What I find interesting about this investigation is that there are concerns with the security of the Clinton server. We have the concern about security, you see, because a now-classified email was released, for all to see:
One of the emails containing since-classified information was released to the public, prompting the intelligence community to ask the FBI to investigate the possible compromise of classified material. The State Department now has a team of analysts from the intelligence community to review Clinton's emails before any more are released to the public.Of course, the people who are concerned about the Clinton server are the same ones who cannot even secure the State Department's own communication system, or the federal personnel records, or other high-level communications. You don't need to be a rocket scientist (or a hacker) to discover the irony in that.
And, by the way, the State Department is investigating use of "personal communication hardware and software by five secretaries of state and their immediate staffs." I'm wondering if anyone can name the other four?
Here's another question for you. Pretend you were a prisoner in an 'honor block' of a maximum security prison, and you just minded your own business the whole time you were there, and then two other folks in the same block escaped, but you had nothing to do with it.

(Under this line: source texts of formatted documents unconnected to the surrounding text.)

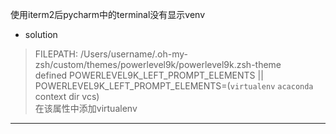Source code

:使用iterm2后pycharm中的terminal没有显示venv
- solution
> FILEPATH: /Users/username/.oh-my-zsh/custom/themes/powerlevel9k/powerlevel9k.zsh-theme   
> defined POWERLEVEL9K_LEFT_PROMPT_ELEMENTS || POWERLEVEL9K_LEFT_PROMPT_ELEMENTS=(`virtualenv` `acaconda` context dir vcs)  
> 在该属性中添加virtualenv
---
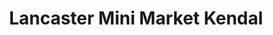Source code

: ---
title: "Lancaster Mini Market Kendal"
url: /kendal/lancaster-mini-market-kendal/
shop: convenience
---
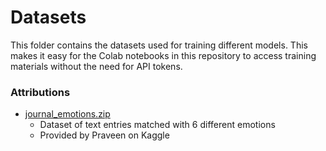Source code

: # Datasets
This folder contains the datasets used for training different models. This makes it easy for the Colab notebooks in this repository to access training materials without the need for API tokens. 

### Attributions
* [journal_emotions.zip](https://www.kaggle.com/praveengovi/emotions-dataset-for-nlp)
  * Dataset of text entries matched with 6 different emotions
  * Provided by Praveen on Kaggle

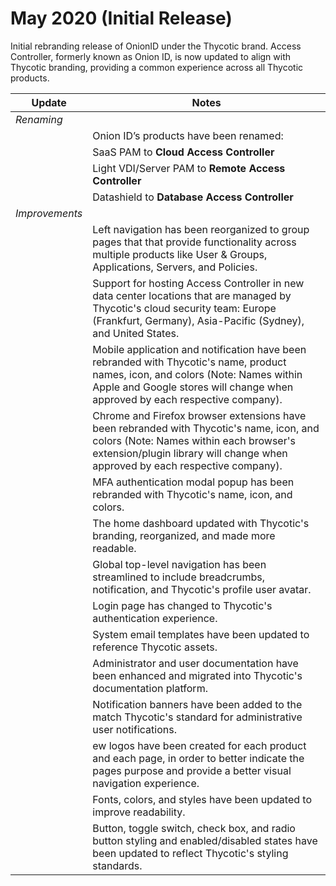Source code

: [title]: # (May 2020)
[tags]: # (Initial Release)
[priority]: # (1000)

# May 2020 (Initial Release)

Initial rebranding release of OnionID under the Thycotic brand. Access Controller, formerly known as Onion ID, is now updated to align with Thycotic branding, providing a common experience across all Thycotic products.


|Update| Notes|
|---|---|
|*Renaming*||
||Onion ID’s products have been renamed:|
||SaaS PAM to **Cloud Access Controller**|
||Light VDI/Server PAM to **Remote Access Controller**|
||Datashield to **Database Access Controller**|
|*Improvements*||
||Left navigation has been reorganized to group pages that that provide functionality across multiple products like User & Groups, Applications, Servers, and Policies.|
||Support for hosting Access Controller in new data center locations that are managed by Thycotic's cloud security team: Europe (Frankfurt, Germany), Asia-Pacific (Sydney), and United States.|
||Mobile application and notification have been rebranded with Thycotic's name, product names, icon, and colors (Note: Names within Apple and Google stores will change when approved by each respective company).|
||Chrome and Firefox browser extensions have been rebranded with Thycotic's name, icon, and colors (Note: Names within each browser's extension/plugin library will change when approved by each respective company).|
||MFA authentication modal popup has been rebranded with Thycotic's name, icon, and colors.|
||The home dashboard updated with Thycotic's branding, reorganized, and made more readable.|
||Global top-level navigation has been streamlined to include breadcrumbs, notification, and Thycotic's profile user avatar.|
||Login page has changed to Thycotic's authentication experience.|
||System email templates have been updated to reference Thycotic assets.
||Administrator and user documentation have been enhanced and migrated into Thycotic's documentation platform.|
||Notification banners have been added to the match Thycotic's standard for administrative user notifications.|
||ew logos have been created for each product and each page, in order to better indicate the pages purpose and provide a better visual navigation experience.|
||Fonts, colors, and styles have been updated to improve readability.|
||Button, toggle switch, check box, and radio button styling and enabled/disabled states have been updated to reflect Thycotic's styling standards.|
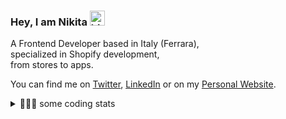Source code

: ### Hey, I am Nikita <img src="https://user-images.githubusercontent.com/1303154/88677602-1635ba80-d120-11ea-84d8-d263ba5fc3c0.gif" width="24px" height="24px" alt="hi">

A Frontend Developer based in Italy (Ferrara),</br>
specialized in Shopify development,</br> 
from stores to apps.

You can find me on [Twitter](https://twitter.com/ZanellaNikita), [LinkedIn](https://www.linkedin.com/in/nikita-zanella-b47576156/) or on my [Personal Website](https://www.nikitazanella.it/).
</br>


<details>
<summary>👨🏼‍💻 some coding stats</summary>
<br />

<a href="https://github.com/NikitaZanella/NikitaZanella">
  <img align="center" style='width: 49%' src="https://github-readme-stats.vercel.app/api/top-langs/?username=NikitaZanella&hide=java,html,tex&title_color=ffffff&text_color=c9cacc&icon_color=2bbc8a&bg_color=1d1f21&langs_count=3&layout=compact" />
</a>

<a href="https://github.com/NikitaZanella/NikitaZanella">
  <img align="center" style='width: 49%' src="https://github-readme-stats.vercel.app/api?username=NikitaZanella&show_icons=true&line_height=27&count_private=true&title_color=ffffff&text_color=c9cacc&icon_color=2bbc8a&bg_color=1d1f21" alt="Martin's GitHub Stats" />
</a>
</details>

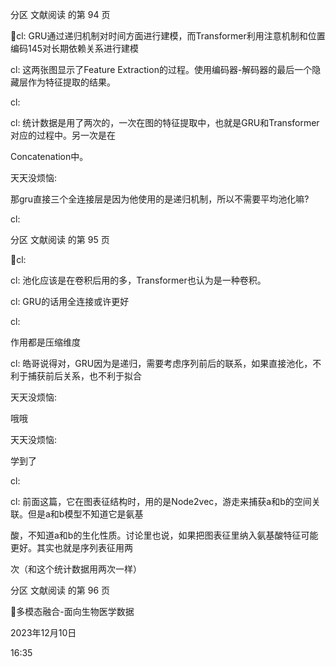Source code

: 分区 文献阅读 的第 94 页

cl:
GRU通过递归机制对时间方面进行建模，而Transformer利用注意机制和位置编码145对长期依赖关系进行建模

cl:
这两张图显示了Feature Extraction的过程。使用编码器-解码器的最后一个隐藏层作为特征提取的结果。

cl:

cl:
统计数据是用了两次的，一次在图的特征提取中，也就是GRU和Transformer对应的过程中。另一次是在

Concatenation中。

天天没烦恼:

那gru直接三个全连接层是因为他使用的是递归机制，所以不需要平均池化嘛?

cl:

分区 文献阅读 的第 95 页

cl:

cl:
池化应该是在卷积后用的多，Transformer也认为是一种卷积。

cl:
GRU的话用全连接或许更好

cl:

作用都是压缩维度

cl:
皓哥说得对，GRU因为是递归，需要考虑序列前后的联系，如果直接池化，不利于捕获前后关系，也不利于拟合

天天没烦恼:

哦哦

天天没烦恼:

学到了

cl:

cl:
前面这篇，它在图表征结构时，用的是Node2vec，游走来捕获a和b的空间关联。但是a和b模型不知道它是氨基

酸，不知道a和b的生化性质。讨论里也说，如果把图表征里纳入氨基酸特征可能更好。其实也就是序列表征用两

次（和这个统计数据用两次一样）

分区 文献阅读 的第 96 页

多模态融合-面向生物医学数据

2023年12月10日

16:35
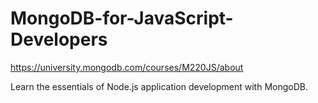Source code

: # MongoDB-for-JavaScript-Developers
https://university.mongodb.com/courses/M220JS/about

Learn the essentials of Node.js application development with MongoDB.

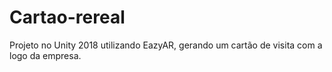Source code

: # Cartao-rereal

Projeto no Unity 2018 utilizando EazyAR, gerando um cartão de visita com a logo da empresa.
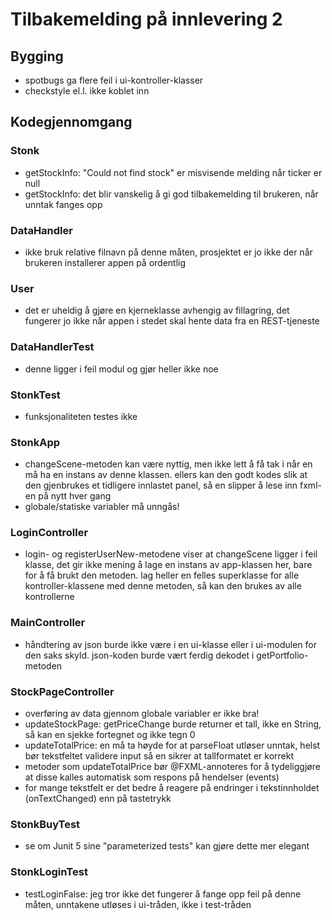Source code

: # Tilbakemelding på innlevering 2

## Bygging

- spotbugs ga flere feil i ui-kontroller-klasser
- checkstyle el.l. ikke koblet inn

## Kodegjennomgang

### Stonk

- getStockInfo: "Could not find stock" er misvisende melding når ticker er null
- getStockInfo: det blir vanskelig å gi god tilbakemelding til brukeren, når unntak fanges opp

### DataHandler

- ikke bruk relative filnavn på denne måten, prosjektet er jo ikke der når brukeren installerer appen på ordentlig

### User

- det er uheldig å gjøre en kjerneklasse avhengig av fillagring, det fungerer jo ikke når appen i stedet skal hente data fra en REST-tjeneste

### DataHandlerTest

- denne ligger i feil modul og gjør heller ikke noe

### StonkTest

- funksjonaliteten testes ikke

### StonkApp

- changeScene-metoden kan være nyttig, men ikke lett å få tak i når en må ha en instans av denne klassen. ellers kan den godt kodes slik at den gjenbrukes et tidligere innlastet panel, så en slipper å lese inn fxml-en på nytt hver gang
- globale/statiske variabler må unngås!

### LoginController

- login- og registerUserNew-metodene viser at changeScene ligger i feil klasse, det gir ikke mening å lage en instans av app-klassen her, bare for å få brukt den metoden. lag heller en felles superklasse for alle kontroller-klassene med denne metoden, så kan den brukes av alle kontrollerne

### MainController

- håndtering av json burde ikke være i en ui-klasse eller i ui-modulen for den saks skyld. json-koden burde vært ferdig dekodet i getPortfolio-metoden

### StockPageController

- overføring av data gjennom globale variabler er ikke bra!
- updateStockPage: getPriceChange burde returner et tall, ikke en String, så kan en sjekke fortegnet og ikke tegn 0
- updateTotalPrice: en må ta høyde for at parseFloat utløser unntak, helst bør tekstfeltet validere input så en sikrer at tallformatet er korrekt
- metoder som updateTotalPrice bør @FXML-annoteres for å tydeliggjøre at disse kalles automatisk som respons på hendelser (events)
- for mange tekstfelt er det bedre å reagere på endringer i tekstinnholdet (onTextChanged) enn på tastetrykk

### StonkBuyTest

- se om Junit 5 sine "parameterized tests" kan gjøre dette mer elegant

### StonkLoginTest

- testLoginFalse: jeg tror ikke det fungerer å fange opp feil på denne måten, unntakene utløses i ui-tråden, ikke i test-tråden
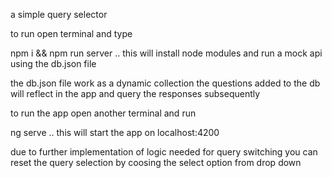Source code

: a simple query selector 

to run open terminal and type 

npm i && npm run server .. this will install node modules and run a mock api using the db.json file 

the db.json file work as a dynamic collection the questions added to the db will reflect in the app 
and query the responses subsequently 

to run the app open another terminal and run 

ng serve .. this will start the app on localhost:4200

due to further implementation of logic needed for query switching you can reset the query selection by coosing the select option from drop down
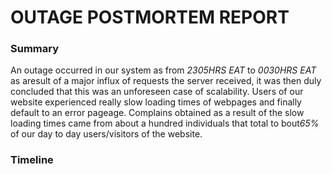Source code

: # OUTAGE POSTMORTEM REPORT

### Summary
An outage occurred in our system as from *2305HRS EAT* to *0030HRS EAT* as aresult of a major influx of requests the server received, it was then duly concluded that this was an unforeseen case of scalability.
Users of our website experienced really slow loading times of webpages and finally default to an error pageage.
Complains obtained as a result of the slow loading times came from about a hundred individuals that total to bout*65%* of our day to day users/visitors of the website.

### Timeline

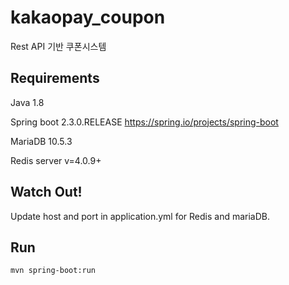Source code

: # kakaopay_coupon 
Rest API 기반 쿠폰시스템


## Requirements
Java 1.8

<a>Spring boot 2.3.0.RELEASE https://spring.io/projects/spring-boot</a>

MariaDB 10.5.3

Redis server v=4.0.9+

## Watch Out!
Update host and port in application.yml for Redis and mariaDB.

## Run
<code>mvn spring-boot:run</code>


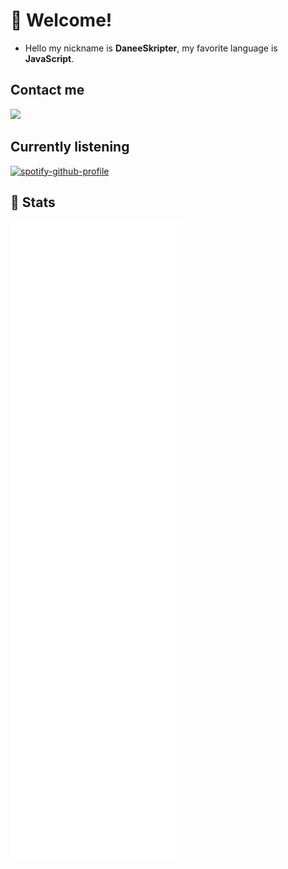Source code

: # 💖 Welcome!
- Hello my nickname is **DaneeSkripter**, my favorite language is **JavaScript**.
## Contact me
![](https://discord.c99.nl/widget/theme-1/525704336869687316.png)<br>
## Currently listening
[![spotify-github-profile](https://spotify-github-profile.vercel.app/api/view?uid=onk4pqr71cij2i8alitrmm5b1&cover_image=false&theme=default&show_offline=true&background_color=121212&interchange=true&bar_color=53b14f&bar_color_cover=false)](https://spotify-github-profile.vercel.app/api/view?uid=onk4pqr71cij2i8alitrmm5b1&redirect=true)
## 🎲 Stats
![](/github-metrics.svg)
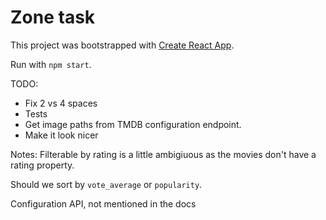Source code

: # Zone task

This project was bootstrapped with [Create React App](https://github.com/facebookincubator/create-react-app).

Run with `npm start`.

TODO:
* Fix 2 vs 4 spaces
* Tests
* Get image paths from TMDB configuration endpoint.
* Make it look nicer

Notes:
Filterable by rating is a little ambigiuous as the movies don't have a rating property.

Should we sort by `vote_average` or `popularity`.

Configuration API, not mentioned in the docs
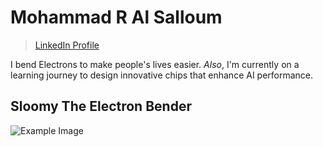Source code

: # Mohammad R Al Salloum

>[LinkedIn Profile](https://www.linkedin.com/in/mohammad-r-al-salloum-b3476a317)

I bend Electrons to make people's lives easier.
*Also*, I'm currently on a learning journey
to design innovative chips that enhance AI performance.

## Sloomy The Electron Bender

![Example Image](https://static1.cbrimages.com/wordpress/wp-content/uploads/2018/11/Aang-Redirect-Lighting.jpg)
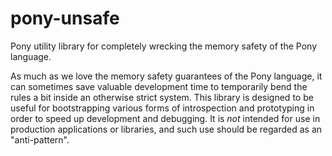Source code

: # pony-unsafe

Pony utility library for completely wrecking the memory safety of the Pony language.

As much as we love the memory safety guarantees of the Pony language, it can sometimes save valuable development time to temporarily bend the rules a bit inside an otherwise strict system. This library is designed to be useful for bootstrapping various forms of introspection and prototyping in order to speed up development and debugging. It is *not* intended for use in production applications or libraries, and such use should be regarded as an "anti-pattern".
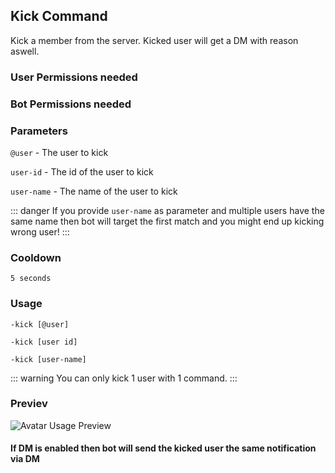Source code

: ## Kick Command
Kick a member from the server. Kicked user will get a DM with reason aswell.

### User Permissions needed
> <Badge text="KICK_MEMBER" type="error" vertical="middle"/>
### Bot Permissions needed
> <Badge text="KICK_MEMBER" type="error" vertical="middle"/>

### Parameters
`@user` - The user to kick

`user-id` - The id of the user to kick

`user-name` - The name of the user to kick

::: danger 
If you provide `user-name` as parameter and multiple users have the same name
then bot will target the first match and you might end up kicking wrong user!
:::

### Cooldown
`5 seconds`


### Usage
`-kick [@user]`

`-kick [user id]`

`-kick [user-name]`

::: warning
You can only kick 1 user with 1 command.
:::


### Previev

![Avatar Usage Preview](https://cdn.discordapp.com/attachments/469576672128139275/547776229735006227/unknown.png)


#### If DM is enabled then bot will send the kicked user the same notification via DM
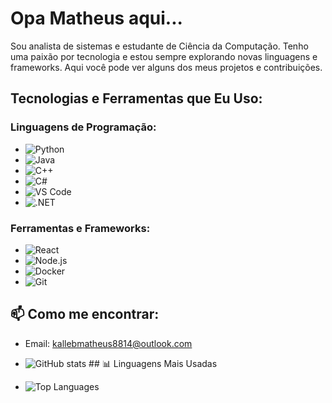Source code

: # Opa Matheus aqui...

Sou analista de sistemas e estudante de Ciência da Computação. Tenho uma paixão por tecnologia e estou sempre explorando novas linguagens e frameworks. Aqui você pode ver alguns dos meus projetos e contribuições.

## Tecnologias e Ferramentas que Eu Uso:
### Linguagens de Programação:
- ![Python](https://img.shields.io/badge/-Python-3776AB?style=flat&logo=python&logoColor=ffffff)
- ![Java](https://img.shields.io/badge/-Java-007396?style=flat&logo=java&logoColor=ffffff)
- ![C++](https://img.shields.io/badge/-C++-00599C?style=flat&logo=cplusplus&logoColor=ffffff)
- ![C#](https://img.shields.io/badge/-C%23-239120?style=flat&logo=csharp&logoColor=ffffff)
- ![VS Code](https://img.shields.io/badge/-VS%20Code-007ACC?style=flat&logo=visual-studio-code&logoColor=ffffff)
- ![.NET](https://img.shields.io/badge/-.NET-512BD4?style=flat&logo=dot-net&logoColor=ffffff)

### Ferramentas e Frameworks:
- ![React](https://img.shields.io/badge/-React-61DAFB?style=flat&logo=react&logoColor=ffffff)
- ![Node.js](https://img.shields.io/badge/-Node.js-339933?style=flat&logo=node.js&logoColor=ffffff)
- ![Docker](https://img.shields.io/badge/-Docker-2496ED?style=flat&logo=docker&logoColor=ffffff)
- ![Git](https://img.shields.io/badge/-Git-F05032?style=flat&logo=git&logoColor=ffffff)

## 📫 Como me encontrar:
- Email: kallebmatheus8814@outlook.com

- ![GitHub stats](https://github-readme-stats.vercel.app/api?username=MatheusKalleb&show_icons=true&theme=radical) ## 📊 Linguagens Mais Usadas

- ![Top Languages](https://github-readme-stats.vercel.app/api/top-langs/?username=MatheusKalleb&layout=compact&theme=radical)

Would you think it was fair if you were subsequently shipped to solitary confinement in a different prison, or stripped of your personal belongings and all of the rewards you earned for years of good behavior? Or maybe interrogated with a bag over your head, or threatened or beaten by guards?
These are the kind of things that are being alleged by dozens of prisoners at the Clinton Correctional Facility, according to an investigation by the New York Times. Fortunately, the allegations are being taken seriously; some prisoners indicate they've already had discussions with folks from the Corrections Department's Office of Special Investigations.
I admit to having a healthy bit of skepticism back when the escape happened, and wondered how other prisoners wouldn't have heard the noise or noticed debris - Richard Matt and David Sweat cut through cement walls and metal, for heaven's sake - so it's hard to imagine that someone didn't know something was going on. However, given what's come out in the Times and other outlets about the lack of attention on the part of some of the guards, it seems possible now that maybe no one did know, other than Joyce Mitchell, the love-struck prison employee who recently pleaded guilty to assisting in the escape.
And finally tonight, I'm wondering what be the next to join selling loose cigarettes and now, vandalizing a car dealership, in the list of capital crimes?